• ACTION ITEM: Repeat the stretch of entries below from the line with "- Feedback objective: Motivating" through the line with "- The course venue is provided by the client.". Include both ends and add nothing.

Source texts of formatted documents
::::

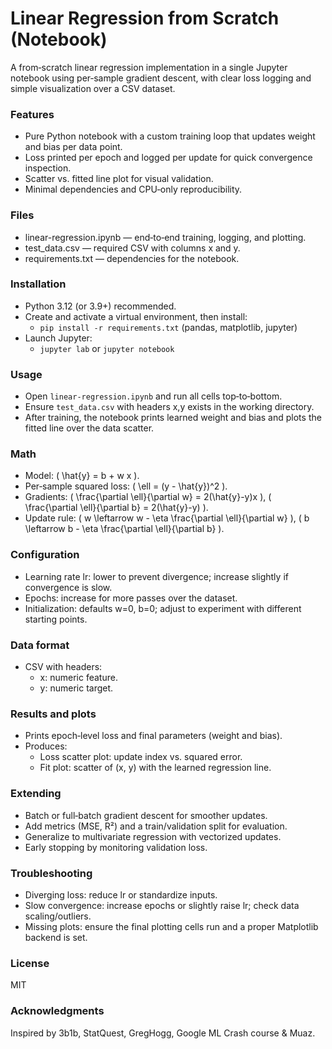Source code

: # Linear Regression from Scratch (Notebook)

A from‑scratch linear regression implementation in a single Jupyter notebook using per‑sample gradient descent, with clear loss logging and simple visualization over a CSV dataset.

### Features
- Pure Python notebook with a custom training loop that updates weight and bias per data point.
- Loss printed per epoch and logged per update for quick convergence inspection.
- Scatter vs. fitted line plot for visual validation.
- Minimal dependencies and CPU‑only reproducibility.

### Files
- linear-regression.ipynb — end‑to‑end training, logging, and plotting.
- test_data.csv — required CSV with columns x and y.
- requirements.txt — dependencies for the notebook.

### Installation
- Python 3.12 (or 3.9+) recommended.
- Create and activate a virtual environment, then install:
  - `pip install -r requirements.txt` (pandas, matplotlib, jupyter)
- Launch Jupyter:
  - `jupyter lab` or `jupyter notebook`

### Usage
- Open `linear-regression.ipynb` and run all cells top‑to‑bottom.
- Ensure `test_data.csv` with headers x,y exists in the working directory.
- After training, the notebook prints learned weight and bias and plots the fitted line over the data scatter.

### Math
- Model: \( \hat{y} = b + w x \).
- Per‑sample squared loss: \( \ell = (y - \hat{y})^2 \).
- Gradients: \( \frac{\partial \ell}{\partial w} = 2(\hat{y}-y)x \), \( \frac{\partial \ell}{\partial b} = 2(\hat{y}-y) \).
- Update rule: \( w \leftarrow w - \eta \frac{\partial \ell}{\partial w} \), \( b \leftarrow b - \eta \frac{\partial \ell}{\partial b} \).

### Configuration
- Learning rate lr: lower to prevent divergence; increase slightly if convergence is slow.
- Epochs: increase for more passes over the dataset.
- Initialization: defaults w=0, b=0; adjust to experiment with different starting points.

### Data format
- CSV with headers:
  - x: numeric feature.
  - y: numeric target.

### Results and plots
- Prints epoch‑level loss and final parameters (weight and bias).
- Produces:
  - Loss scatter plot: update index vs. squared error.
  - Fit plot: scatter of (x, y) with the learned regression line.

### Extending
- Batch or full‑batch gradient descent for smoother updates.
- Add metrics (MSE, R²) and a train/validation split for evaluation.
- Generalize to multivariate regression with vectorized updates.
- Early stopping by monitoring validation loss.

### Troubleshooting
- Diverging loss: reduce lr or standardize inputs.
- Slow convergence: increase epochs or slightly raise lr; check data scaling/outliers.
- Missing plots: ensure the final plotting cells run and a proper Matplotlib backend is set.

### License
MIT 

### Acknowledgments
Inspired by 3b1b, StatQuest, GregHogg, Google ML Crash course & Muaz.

::::

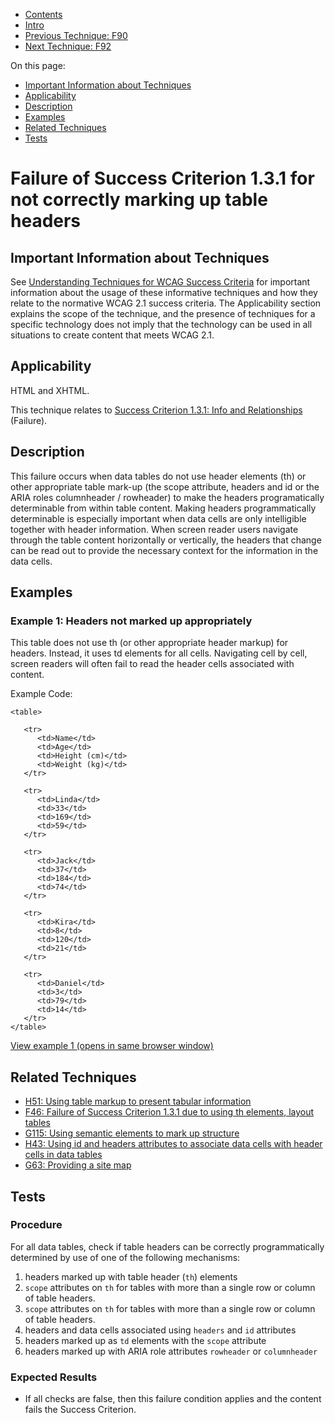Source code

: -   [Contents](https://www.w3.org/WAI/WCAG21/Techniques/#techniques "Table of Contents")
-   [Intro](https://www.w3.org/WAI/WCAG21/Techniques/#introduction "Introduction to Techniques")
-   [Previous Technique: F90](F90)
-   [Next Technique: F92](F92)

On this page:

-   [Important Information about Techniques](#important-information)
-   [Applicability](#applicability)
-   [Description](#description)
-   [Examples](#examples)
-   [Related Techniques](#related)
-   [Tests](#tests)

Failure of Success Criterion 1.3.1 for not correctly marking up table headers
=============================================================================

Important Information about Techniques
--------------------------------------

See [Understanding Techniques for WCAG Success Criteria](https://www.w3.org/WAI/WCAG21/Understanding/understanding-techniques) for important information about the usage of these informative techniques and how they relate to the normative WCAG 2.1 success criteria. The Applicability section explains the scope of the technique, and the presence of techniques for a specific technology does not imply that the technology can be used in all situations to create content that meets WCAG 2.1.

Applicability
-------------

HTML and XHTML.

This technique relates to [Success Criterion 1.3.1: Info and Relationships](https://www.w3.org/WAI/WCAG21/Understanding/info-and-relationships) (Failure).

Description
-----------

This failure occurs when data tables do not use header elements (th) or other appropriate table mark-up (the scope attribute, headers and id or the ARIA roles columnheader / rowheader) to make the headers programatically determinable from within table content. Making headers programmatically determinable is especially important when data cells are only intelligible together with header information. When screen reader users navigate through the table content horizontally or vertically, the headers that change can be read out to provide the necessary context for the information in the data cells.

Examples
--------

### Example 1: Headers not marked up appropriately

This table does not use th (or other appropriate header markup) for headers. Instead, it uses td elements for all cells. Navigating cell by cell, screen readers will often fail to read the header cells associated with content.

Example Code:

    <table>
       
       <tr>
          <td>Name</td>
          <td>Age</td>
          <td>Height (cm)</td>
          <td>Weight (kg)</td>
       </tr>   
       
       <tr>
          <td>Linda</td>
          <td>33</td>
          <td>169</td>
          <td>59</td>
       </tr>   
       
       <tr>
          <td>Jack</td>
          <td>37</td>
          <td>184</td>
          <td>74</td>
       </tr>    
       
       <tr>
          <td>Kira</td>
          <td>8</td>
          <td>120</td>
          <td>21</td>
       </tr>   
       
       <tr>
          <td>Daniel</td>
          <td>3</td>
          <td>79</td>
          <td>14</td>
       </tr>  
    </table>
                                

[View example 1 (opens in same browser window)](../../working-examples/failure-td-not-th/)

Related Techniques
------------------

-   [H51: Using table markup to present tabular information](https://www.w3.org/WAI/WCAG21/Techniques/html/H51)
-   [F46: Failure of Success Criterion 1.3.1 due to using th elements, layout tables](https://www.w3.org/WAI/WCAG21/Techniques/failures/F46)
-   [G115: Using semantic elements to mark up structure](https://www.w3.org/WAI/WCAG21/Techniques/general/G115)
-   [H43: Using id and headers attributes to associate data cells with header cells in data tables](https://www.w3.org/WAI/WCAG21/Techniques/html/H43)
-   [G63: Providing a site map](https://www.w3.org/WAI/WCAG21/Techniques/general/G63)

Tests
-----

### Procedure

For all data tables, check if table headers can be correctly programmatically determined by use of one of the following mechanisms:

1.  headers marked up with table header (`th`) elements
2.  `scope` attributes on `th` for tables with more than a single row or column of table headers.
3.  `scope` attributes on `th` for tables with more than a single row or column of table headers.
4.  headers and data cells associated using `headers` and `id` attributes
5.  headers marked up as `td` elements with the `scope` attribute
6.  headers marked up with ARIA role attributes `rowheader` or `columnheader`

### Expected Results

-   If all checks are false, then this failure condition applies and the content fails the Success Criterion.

::::

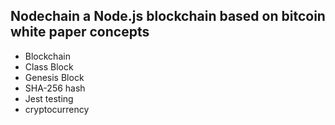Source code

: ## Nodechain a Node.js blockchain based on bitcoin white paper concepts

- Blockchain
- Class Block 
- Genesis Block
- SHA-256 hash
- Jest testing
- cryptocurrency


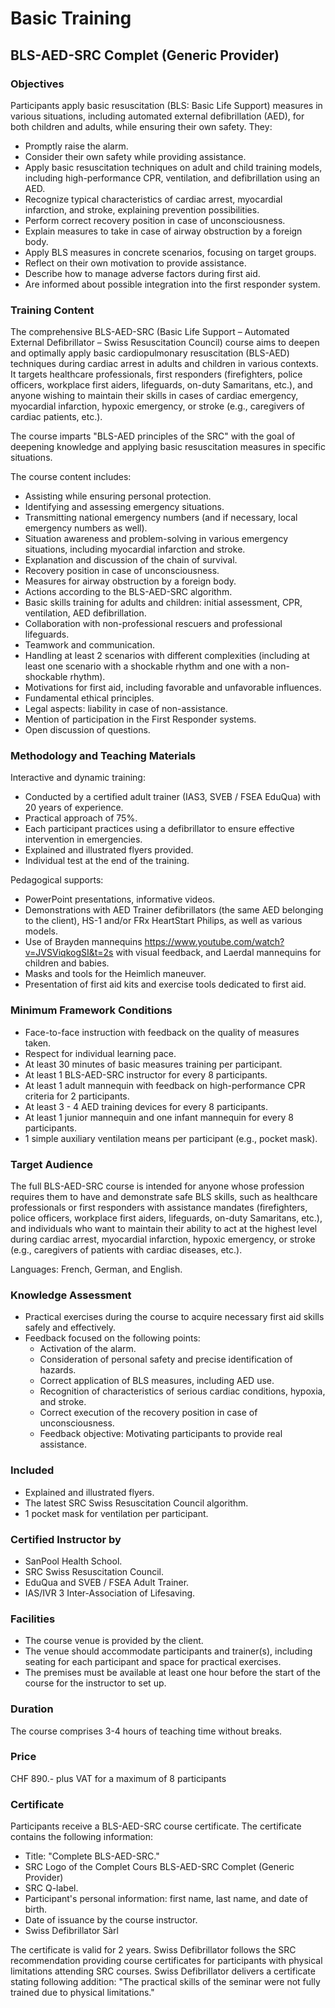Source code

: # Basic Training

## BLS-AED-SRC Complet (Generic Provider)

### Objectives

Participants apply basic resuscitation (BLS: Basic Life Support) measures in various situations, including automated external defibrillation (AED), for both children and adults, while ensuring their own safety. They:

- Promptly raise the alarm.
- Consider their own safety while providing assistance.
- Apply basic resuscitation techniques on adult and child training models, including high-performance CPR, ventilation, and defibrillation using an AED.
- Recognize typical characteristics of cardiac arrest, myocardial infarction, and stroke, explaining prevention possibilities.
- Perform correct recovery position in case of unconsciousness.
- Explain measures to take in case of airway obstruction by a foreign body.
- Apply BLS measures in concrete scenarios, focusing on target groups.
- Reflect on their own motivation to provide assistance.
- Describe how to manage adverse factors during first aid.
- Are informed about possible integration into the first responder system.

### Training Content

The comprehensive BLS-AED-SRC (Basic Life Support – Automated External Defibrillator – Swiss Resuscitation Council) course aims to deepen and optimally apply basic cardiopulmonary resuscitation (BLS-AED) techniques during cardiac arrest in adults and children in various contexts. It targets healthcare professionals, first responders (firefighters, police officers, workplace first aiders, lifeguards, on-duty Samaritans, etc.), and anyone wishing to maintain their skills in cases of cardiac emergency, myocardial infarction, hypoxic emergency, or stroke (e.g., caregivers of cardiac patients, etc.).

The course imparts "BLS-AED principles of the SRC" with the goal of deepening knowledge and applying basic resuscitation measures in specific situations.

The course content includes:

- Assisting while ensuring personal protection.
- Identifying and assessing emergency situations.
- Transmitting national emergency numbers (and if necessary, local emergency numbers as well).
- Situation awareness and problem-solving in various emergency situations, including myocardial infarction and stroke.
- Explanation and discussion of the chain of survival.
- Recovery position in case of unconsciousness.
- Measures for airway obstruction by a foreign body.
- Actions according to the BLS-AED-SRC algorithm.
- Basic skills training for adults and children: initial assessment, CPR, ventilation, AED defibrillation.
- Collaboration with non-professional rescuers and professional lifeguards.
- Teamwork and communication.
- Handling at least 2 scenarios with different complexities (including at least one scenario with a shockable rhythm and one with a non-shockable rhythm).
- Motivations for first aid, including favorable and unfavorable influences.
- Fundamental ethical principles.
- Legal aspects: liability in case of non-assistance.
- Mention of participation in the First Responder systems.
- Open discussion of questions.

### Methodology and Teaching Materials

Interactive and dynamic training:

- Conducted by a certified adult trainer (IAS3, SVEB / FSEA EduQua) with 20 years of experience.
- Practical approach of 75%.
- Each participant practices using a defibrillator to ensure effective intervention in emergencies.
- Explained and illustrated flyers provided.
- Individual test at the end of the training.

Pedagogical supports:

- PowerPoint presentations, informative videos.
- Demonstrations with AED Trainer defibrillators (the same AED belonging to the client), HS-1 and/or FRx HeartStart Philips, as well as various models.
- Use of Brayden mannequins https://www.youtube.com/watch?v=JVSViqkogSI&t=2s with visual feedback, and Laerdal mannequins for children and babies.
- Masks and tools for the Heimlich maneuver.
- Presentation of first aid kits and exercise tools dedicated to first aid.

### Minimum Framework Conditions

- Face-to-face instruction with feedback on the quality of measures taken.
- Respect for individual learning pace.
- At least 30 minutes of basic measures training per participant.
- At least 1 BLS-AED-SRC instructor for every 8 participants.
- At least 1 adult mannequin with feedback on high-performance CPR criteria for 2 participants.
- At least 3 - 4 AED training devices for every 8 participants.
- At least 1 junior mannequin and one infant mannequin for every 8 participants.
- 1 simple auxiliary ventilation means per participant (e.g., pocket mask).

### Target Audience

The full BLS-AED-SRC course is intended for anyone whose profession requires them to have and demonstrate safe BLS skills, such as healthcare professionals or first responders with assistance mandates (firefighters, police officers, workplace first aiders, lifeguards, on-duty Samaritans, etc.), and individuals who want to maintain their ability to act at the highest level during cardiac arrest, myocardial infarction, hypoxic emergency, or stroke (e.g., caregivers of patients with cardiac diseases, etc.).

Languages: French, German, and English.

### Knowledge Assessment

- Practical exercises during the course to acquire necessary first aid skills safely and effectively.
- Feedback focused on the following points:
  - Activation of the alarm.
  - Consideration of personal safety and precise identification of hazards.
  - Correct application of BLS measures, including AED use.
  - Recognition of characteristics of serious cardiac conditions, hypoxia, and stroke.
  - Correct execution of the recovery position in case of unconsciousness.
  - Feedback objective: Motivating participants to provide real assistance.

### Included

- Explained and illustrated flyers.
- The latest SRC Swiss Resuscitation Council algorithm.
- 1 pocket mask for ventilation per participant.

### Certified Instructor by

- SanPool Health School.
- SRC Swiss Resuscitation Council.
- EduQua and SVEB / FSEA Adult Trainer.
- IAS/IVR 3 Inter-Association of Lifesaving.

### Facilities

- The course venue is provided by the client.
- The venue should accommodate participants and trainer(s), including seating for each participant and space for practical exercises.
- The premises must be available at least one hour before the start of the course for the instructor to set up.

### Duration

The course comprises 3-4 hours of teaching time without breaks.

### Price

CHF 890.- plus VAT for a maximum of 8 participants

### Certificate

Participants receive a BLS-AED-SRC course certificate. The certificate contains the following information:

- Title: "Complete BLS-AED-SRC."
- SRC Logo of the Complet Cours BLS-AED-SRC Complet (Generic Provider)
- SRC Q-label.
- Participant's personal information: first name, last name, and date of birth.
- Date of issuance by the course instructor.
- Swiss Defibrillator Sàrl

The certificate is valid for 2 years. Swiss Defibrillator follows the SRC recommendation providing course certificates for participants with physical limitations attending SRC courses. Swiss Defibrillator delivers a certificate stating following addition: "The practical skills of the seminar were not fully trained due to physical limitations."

::::

• RESULT:
  - Feedback objective: Motivating participants to provide real assistance.

### Included

- Explained and illustrated flyers.
- The latest SRC Swiss Resuscitation Council algorithm.
- 1 pocket mask for ventilation per participant.

### Certified Instructor by

- SanPool Health School.
- SRC Swiss Resuscitation Council.
- EduQua and SVEB / FSEA Adult Trainer.
- IAS/IVR 3 Inter-Association of Lifesaving.

### Facilities

- The course venue is provided by the client.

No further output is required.